The correct exact two-sided 95% confidence interval $[\lambda^{-},\lambda^{+}]$ is computed from an observation $x$ of a Poisson variable $X$ using the defining relationships
$$\Pr(X\lt x;\lambda^{-}) = \alpha/2$$
and
$$\Pr(X \gt x; \lambda^{+}) = 1 - \alpha/2.$$
We may find these limits by exploiting
$$e^{-\lambda}\sum_{i=0}^{x}\frac{\lambda^i}{i!} = F_{\text{Poisson}}(x;\lambda) = 1 - F_\Gamma(\lambda;x+1) = \frac{1}{x!}\int_\lambda^\infty t^x e^{-t}\,\mathrm{d}t$$
for natural numbers $x.$
(You can prove this inductively via repeated integrations by parts on the right hand side or you can observe that the left probability is the chance of observing $x$ or fewer points in a homogeneous, unit-rate Poisson process running for time $\lambda;$ while the right probability is the chance that its takes more than $\lambda$ time to observe the $x+1^\text{st}$ point -- which obviously is the same event.)
Thus, writing $G=F_\Gamma^{-1}$ for the Gamma quantile function, the confidence interval is
$$\left[G(\alpha/2;x), G(1-\alpha/2;x+1)\right].$$
The discreteness in the defining inequalities -- that is, the distinction between "$\lt$" and "$\le$" -- is to blame for the apparent inconsistency with the p-value. Indeed, in most circumstances replacing the lower limit by $G(\alpha/2,x+1)$ actually gives better coverage, as simulations show. Here, for instance, are simulations in R
that estimate the coverages of these two procedures.

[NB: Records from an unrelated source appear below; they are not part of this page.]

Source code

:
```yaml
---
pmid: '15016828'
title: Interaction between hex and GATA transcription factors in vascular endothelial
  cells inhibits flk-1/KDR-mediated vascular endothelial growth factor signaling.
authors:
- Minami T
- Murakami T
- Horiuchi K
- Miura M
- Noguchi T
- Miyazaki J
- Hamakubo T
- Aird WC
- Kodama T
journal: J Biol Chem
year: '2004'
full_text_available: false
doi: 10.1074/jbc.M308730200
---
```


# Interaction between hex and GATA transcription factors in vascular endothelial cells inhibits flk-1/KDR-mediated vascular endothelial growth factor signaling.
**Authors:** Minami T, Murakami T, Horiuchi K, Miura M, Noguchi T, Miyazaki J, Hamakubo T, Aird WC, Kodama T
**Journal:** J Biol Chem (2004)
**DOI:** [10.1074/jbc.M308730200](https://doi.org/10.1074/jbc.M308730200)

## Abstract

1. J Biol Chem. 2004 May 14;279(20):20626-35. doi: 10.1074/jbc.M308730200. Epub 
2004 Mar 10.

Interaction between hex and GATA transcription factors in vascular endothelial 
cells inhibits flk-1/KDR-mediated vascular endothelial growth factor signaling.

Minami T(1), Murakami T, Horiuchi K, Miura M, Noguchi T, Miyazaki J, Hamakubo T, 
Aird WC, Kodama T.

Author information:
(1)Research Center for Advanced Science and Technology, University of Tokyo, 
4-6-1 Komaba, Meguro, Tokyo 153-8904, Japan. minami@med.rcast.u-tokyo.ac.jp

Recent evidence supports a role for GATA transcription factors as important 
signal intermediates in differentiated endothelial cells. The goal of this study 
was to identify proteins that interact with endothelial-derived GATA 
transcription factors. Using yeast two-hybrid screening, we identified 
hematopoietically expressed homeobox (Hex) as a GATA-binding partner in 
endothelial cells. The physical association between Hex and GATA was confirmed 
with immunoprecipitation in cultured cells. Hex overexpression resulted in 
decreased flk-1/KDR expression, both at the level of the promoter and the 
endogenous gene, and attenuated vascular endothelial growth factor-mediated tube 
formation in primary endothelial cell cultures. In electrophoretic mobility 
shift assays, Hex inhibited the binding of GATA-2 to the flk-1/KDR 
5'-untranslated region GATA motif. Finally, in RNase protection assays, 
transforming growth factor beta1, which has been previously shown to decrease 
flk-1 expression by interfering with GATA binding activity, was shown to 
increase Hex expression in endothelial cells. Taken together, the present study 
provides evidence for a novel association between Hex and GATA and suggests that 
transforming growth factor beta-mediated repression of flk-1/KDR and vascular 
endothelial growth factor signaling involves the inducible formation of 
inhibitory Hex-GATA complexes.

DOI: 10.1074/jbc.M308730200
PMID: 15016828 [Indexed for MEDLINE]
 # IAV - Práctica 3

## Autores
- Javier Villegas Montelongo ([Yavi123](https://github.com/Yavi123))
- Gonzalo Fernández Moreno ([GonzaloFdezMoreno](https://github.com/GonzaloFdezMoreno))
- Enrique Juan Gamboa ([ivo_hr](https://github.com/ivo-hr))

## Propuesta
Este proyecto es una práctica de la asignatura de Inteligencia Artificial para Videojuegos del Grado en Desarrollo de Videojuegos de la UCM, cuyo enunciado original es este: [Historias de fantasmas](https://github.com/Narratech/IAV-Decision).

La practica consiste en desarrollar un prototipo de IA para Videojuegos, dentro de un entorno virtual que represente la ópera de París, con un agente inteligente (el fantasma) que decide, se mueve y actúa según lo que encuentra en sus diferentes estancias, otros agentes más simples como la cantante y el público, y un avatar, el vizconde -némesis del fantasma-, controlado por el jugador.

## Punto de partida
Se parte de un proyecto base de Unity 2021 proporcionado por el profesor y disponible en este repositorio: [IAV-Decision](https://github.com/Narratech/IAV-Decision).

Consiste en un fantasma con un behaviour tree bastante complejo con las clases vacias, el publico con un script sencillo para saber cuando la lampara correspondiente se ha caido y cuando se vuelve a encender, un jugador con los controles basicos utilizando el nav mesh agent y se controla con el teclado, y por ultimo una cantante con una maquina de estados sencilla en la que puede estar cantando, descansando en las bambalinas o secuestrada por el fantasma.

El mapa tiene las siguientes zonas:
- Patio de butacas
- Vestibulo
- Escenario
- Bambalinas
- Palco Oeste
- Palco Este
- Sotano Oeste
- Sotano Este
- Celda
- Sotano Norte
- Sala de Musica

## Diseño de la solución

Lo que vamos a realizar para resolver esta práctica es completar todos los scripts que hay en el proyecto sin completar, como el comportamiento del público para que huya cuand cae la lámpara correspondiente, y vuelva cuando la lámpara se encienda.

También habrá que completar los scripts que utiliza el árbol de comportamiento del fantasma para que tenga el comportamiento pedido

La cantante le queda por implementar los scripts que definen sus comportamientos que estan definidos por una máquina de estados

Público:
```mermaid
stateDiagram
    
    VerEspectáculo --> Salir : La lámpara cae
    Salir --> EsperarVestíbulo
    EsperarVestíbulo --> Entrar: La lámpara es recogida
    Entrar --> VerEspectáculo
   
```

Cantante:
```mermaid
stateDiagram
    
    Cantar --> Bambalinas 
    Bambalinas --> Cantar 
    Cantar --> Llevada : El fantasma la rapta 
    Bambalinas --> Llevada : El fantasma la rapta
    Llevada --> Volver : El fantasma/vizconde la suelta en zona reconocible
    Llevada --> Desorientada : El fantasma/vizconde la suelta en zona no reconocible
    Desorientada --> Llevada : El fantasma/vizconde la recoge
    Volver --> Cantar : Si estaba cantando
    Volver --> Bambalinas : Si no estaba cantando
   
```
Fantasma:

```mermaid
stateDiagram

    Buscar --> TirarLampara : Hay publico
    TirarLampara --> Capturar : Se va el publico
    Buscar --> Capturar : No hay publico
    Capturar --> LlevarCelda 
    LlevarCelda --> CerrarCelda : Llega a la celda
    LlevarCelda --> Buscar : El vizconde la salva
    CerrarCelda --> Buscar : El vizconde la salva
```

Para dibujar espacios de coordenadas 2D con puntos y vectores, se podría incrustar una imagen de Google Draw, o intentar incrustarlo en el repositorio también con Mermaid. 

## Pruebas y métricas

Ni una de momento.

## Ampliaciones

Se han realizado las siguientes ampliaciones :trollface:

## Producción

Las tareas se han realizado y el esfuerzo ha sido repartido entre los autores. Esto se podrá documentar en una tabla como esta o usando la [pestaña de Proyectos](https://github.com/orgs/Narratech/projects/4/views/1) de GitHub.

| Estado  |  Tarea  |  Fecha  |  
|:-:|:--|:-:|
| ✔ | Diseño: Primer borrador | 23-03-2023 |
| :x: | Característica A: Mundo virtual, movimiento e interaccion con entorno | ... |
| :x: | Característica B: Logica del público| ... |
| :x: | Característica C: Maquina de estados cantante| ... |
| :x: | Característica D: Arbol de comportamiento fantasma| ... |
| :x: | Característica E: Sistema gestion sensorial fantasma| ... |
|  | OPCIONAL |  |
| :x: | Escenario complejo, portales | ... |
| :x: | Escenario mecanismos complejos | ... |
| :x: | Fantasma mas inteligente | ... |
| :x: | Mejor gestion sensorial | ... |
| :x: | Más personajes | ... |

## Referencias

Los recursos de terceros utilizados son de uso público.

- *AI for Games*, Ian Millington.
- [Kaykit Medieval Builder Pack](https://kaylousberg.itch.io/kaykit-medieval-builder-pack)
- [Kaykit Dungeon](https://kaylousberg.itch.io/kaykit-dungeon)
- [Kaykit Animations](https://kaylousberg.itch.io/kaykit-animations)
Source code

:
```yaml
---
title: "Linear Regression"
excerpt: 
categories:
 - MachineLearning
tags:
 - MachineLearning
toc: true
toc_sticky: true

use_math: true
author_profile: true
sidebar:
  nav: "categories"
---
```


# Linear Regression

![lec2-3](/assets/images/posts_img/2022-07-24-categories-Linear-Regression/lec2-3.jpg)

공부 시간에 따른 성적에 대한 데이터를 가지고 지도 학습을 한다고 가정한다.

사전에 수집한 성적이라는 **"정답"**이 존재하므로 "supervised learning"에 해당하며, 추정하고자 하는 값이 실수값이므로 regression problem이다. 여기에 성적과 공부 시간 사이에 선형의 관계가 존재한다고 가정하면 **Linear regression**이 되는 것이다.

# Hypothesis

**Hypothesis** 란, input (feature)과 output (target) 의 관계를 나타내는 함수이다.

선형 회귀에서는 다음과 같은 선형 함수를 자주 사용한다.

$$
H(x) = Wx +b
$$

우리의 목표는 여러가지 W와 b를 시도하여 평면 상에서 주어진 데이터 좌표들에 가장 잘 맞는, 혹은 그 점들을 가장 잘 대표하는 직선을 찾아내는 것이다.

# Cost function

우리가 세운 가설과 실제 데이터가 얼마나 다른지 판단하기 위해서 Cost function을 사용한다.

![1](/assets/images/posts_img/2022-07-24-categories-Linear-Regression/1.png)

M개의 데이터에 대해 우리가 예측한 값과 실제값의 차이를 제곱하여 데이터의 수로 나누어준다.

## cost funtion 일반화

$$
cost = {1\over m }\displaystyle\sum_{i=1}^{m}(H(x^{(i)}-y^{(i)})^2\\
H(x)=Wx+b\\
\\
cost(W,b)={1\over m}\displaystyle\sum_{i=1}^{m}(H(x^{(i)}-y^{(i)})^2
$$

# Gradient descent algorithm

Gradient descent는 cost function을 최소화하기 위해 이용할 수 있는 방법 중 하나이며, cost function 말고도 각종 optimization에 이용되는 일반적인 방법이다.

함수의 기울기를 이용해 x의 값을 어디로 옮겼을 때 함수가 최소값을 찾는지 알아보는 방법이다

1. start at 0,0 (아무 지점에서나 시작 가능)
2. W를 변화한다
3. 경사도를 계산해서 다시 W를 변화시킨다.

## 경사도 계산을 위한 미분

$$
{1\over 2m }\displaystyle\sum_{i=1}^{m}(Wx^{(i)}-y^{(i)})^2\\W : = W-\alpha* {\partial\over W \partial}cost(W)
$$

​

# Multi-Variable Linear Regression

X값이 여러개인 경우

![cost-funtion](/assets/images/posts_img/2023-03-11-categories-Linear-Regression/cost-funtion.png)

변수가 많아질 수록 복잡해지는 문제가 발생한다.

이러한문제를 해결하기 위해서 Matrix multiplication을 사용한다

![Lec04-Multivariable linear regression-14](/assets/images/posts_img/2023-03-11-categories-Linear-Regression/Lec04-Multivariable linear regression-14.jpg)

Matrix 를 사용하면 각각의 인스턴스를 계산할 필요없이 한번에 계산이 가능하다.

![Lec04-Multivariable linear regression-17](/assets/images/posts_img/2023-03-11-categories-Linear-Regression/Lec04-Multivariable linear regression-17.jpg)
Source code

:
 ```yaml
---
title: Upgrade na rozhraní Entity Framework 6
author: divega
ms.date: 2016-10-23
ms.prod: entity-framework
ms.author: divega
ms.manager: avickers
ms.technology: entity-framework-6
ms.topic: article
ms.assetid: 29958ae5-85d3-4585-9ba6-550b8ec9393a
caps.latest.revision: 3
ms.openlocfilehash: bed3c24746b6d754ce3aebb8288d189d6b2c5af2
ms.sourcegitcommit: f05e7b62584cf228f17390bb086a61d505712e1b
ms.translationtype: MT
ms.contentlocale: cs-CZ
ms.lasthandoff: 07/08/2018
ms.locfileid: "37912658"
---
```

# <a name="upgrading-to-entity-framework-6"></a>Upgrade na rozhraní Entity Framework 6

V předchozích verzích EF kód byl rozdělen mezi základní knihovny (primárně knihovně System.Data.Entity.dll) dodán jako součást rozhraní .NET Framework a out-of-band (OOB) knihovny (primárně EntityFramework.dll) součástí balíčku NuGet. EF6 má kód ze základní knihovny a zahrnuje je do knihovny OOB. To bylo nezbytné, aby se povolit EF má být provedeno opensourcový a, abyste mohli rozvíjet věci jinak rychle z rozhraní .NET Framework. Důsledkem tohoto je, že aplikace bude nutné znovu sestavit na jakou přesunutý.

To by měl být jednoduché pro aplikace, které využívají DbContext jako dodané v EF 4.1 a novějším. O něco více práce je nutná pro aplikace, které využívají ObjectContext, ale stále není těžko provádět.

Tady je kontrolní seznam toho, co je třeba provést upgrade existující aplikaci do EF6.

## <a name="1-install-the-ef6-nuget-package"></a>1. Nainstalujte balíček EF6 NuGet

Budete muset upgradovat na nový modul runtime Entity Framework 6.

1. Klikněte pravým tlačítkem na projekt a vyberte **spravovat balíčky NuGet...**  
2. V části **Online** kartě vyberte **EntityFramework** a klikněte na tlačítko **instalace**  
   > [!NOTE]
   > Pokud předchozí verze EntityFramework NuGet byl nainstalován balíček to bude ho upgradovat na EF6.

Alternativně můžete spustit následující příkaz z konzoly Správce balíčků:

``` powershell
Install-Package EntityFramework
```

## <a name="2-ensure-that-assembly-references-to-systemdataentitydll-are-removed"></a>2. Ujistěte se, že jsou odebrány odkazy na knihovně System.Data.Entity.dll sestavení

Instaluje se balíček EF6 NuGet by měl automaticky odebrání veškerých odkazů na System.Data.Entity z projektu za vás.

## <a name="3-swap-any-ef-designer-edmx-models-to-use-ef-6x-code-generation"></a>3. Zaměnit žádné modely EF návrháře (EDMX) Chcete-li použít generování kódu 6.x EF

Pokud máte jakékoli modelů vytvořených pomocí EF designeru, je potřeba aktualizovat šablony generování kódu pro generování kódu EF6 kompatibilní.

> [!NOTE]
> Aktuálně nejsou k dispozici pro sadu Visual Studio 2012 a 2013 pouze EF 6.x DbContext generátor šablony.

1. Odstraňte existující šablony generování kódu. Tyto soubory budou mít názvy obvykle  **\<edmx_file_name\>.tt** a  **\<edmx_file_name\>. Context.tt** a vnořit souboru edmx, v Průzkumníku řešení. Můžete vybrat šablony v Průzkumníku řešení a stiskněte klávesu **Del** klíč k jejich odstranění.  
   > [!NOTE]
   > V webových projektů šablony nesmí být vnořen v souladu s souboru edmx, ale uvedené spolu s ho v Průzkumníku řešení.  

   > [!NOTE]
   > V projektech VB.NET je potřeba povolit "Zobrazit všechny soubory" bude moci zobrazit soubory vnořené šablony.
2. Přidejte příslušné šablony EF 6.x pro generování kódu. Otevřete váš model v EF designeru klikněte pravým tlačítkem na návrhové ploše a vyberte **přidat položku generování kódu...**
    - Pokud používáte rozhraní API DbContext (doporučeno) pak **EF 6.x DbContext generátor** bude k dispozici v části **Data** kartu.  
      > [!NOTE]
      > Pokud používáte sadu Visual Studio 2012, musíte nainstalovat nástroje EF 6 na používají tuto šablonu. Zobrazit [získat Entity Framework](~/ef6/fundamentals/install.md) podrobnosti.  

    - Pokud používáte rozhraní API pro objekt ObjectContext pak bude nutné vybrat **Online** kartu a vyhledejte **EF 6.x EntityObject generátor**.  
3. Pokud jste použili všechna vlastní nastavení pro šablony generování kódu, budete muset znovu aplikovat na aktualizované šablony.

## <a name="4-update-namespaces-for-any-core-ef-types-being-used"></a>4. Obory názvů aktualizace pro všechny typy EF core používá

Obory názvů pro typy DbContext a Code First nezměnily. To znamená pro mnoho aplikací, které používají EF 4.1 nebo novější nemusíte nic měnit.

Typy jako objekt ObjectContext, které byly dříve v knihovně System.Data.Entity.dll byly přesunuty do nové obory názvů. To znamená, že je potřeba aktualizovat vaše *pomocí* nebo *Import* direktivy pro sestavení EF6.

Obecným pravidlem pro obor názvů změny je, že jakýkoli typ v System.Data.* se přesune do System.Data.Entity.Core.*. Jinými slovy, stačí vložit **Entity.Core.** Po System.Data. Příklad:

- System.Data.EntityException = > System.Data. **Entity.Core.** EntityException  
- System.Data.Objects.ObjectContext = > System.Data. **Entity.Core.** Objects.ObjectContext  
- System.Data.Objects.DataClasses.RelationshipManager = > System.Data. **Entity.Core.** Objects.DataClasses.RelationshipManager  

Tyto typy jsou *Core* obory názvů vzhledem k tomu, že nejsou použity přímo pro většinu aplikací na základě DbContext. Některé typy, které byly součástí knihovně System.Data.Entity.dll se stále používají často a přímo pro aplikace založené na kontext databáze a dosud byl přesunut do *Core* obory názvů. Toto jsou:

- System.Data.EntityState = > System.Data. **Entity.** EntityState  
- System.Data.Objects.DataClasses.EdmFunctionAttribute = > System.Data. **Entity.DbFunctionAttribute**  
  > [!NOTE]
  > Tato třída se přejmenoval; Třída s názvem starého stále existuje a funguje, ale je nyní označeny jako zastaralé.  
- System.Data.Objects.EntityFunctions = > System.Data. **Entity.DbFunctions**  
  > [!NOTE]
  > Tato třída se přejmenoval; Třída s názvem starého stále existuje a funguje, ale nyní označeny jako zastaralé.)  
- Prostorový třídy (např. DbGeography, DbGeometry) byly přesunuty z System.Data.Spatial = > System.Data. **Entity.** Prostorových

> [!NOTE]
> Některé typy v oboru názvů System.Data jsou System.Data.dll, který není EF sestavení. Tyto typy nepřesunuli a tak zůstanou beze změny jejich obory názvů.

f <- function(x, alpha=0.05) qgamma(c(alpha/2, 1-alpha/2), c(x, x+1))
z <- 10
x <- matrix(rpois(2e6, f(z)), 2)
mean(x[1,] <= z & z <= x[2,])
The output, which is identical to that of poisson.test
, will be close to 97.7% coverage. The altered interval is
f. <- function(x, alpha=0.05) qgamma(c(alpha/2, 1-alpha/2), x+1)
x <- matrix(rpois(2e6, f.(z)), 2)
mean(x[1,] <= z & z <= x[2,])
The output will be close to 96.3% coverage -- closer to the nominal 95% level.
The problem with this somewhat ad hoc modification is that it fails when the true rate is tiny. In the same simulation with a true rate of $1/10$ rather than $10,$ the coverage of the correct interval is around 98% but that of the modified interval is only 94.4%. If your objective is to achieve 95% or higher coverage--not going any lower--than this is unacceptable. For many applications, especially when very small values of the parameter are highly unlikely, the modified interval has much to recommend it and will produce results more consistent with the p value.
Reference
Hahn, GJ and WQ Meeker, Statistical Intervals. Wiley 1991.
Their formula (7.1), expressed in terms of quantiles of chi-squared distributions, is equivalent to the one I give in terms of Gamma distributions. (Chi-squared distributions with $2x$ degrees of freedom are scaled versions of Gamma distributions with $x$ degrees of freedom.)